With FCCX on the way, that means many agencies' first exposure to cloud-based identity management will be on the public-facing side rather than an internally focused system that authenticates employees. That sequencing could prove popular because agencies that have already invested in on-premise identity management for employees might want to test the cloud on external users.

Kenney said the preference is especially likely among agencies with extensive identity management systems. "It is much easier to consider using a cloud service to take on new populations — citizens, for example — and comply with cloud-first directives," he said. "Most organizations maintain separate repositories for employees and customers/citizens today anyway."

That does not mean agencies will not use cloud-based systems to authenticate federal users. Interior's RFI states that the agency seeks a SaaS-based identity management system that lets subscribers use the same credentials to access multiple resources.

Tom Kemp, CEO of Centrify, said he is seeing growing interest in the company's cloud-based identity services products.

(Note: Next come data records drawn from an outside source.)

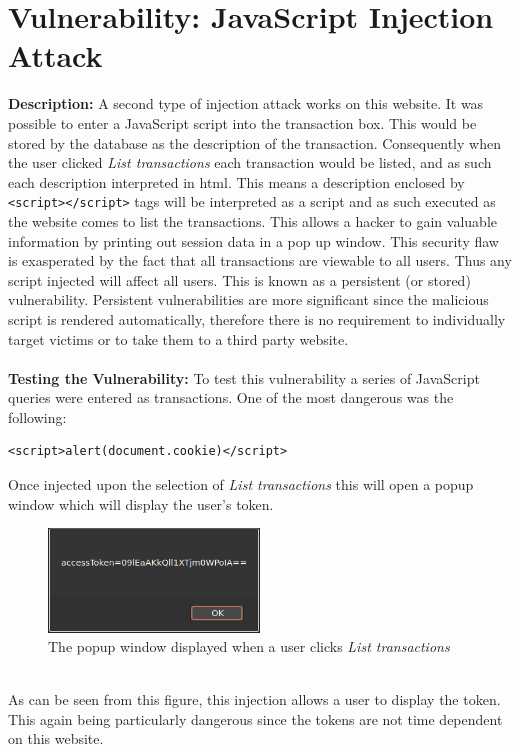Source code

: \section{Vulnerability: JavaScript Injection Attack}
\label{sec:background}
\textbf{Description:} A second type of injection attack works on this website. It was possible to enter a JavaScript script into the transaction box. This would be stored by
the database as the description of the transaction. Consequently when the user clicked \textit{List transactions} each transaction would be listed, and as such each description
interpreted in html. This means a description enclosed by \verb|<script></script>| tags will be interpreted as a script and as such executed as the website comes to list the
transactions. This allows a hacker to gain valuable information by printing out session data in a pop up window. This security flaw is exasperated by the fact that all transactions
are viewable to all users. Thus any script injected will affect all users. This is known as a persistent (or stored) vulnerability. Persistent vulnerabilities are more significant
since the malicious script is rendered automatically, therefore there is no requirement to individually target victims or to take them to a third party website.\\ \\
\textbf{Testing the Vulnerability:} To test this vulnerability a series of JavaScript queries were entered as transactions. One of the most dangerous was the following:
\begin{verbatim}
<script>alert(document.cookie)</script>
\end{verbatim}
Once injected upon the selection of \textit{List transactions} this will open a popup window which will display the user's token.
\begin{figure}[h]
  \centering
  \includegraphics[width=0.5\textwidth]{figs/popup.png}
  \caption{The popup window displayed when a user clicks \textit{List transactions}}
  \label{popup}
\end{figure}\\
As can be seen from this figure, this injection allows a user to display the token. This again being particularly dangerous since the tokens are not time dependent on this website.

More than 60 federal customers have deployed the company's on-premise identity management products, and the cloud-based wares are also "starting to get some adoption in the federal government."

He said most of the company's discussions with agencies involve smaller-scale projects, but a few are considering enterprisewide deployments that would involve tens of thousands of users.

"They are...looking to move into some SaaS apps and wanted to have cloud ID as well," Kemp said.

Preserving users' anonymity

Moving identity management, or portions thereof, to the cloud entails clearing a few obstacles.

Kemp said adopters should consider whether an identity management solution stores usernames and passwords in the cloud. He said Centrify performs authentication in the cloud, but users' credentials are stored in an on-premise Active Directory system.

He said buyers should also check to see whether SaaS vendors support open standards and protocols such as OAuth, OpenID and Security Assertion Markup Language.

Lefkovitz, meanwhile, cited privacy as a key consideration for FCCX because sensitive credentials will be moving through the hub.

"We want this hub to know as little as possible about what citizens are doing," she said, adding that FCCX also needs to ensure that identity providers know as little as possible to protect user's privacy.

To preserve anonymity, FCCX will use numerical identifiers rather than usernames. The provider will send a numerical identifier to the hub so the hub does not know the user's identity. The hub then changes the number so the identity provider cannot determine the user's online destination and build a profile around the user's activity, Lefkovitz said.

She added that NIST is working with industry on a second layer of protection that involves a privacy-enhanced form of cryptography.

She called the cryptographic component the most challenging piece of FCCX's privacy component. But the project's pilot status means that the hub can be evaluated and improved before it is widely deployed.

"We are just trying to test it out and kick the tires," Lefkovitz said.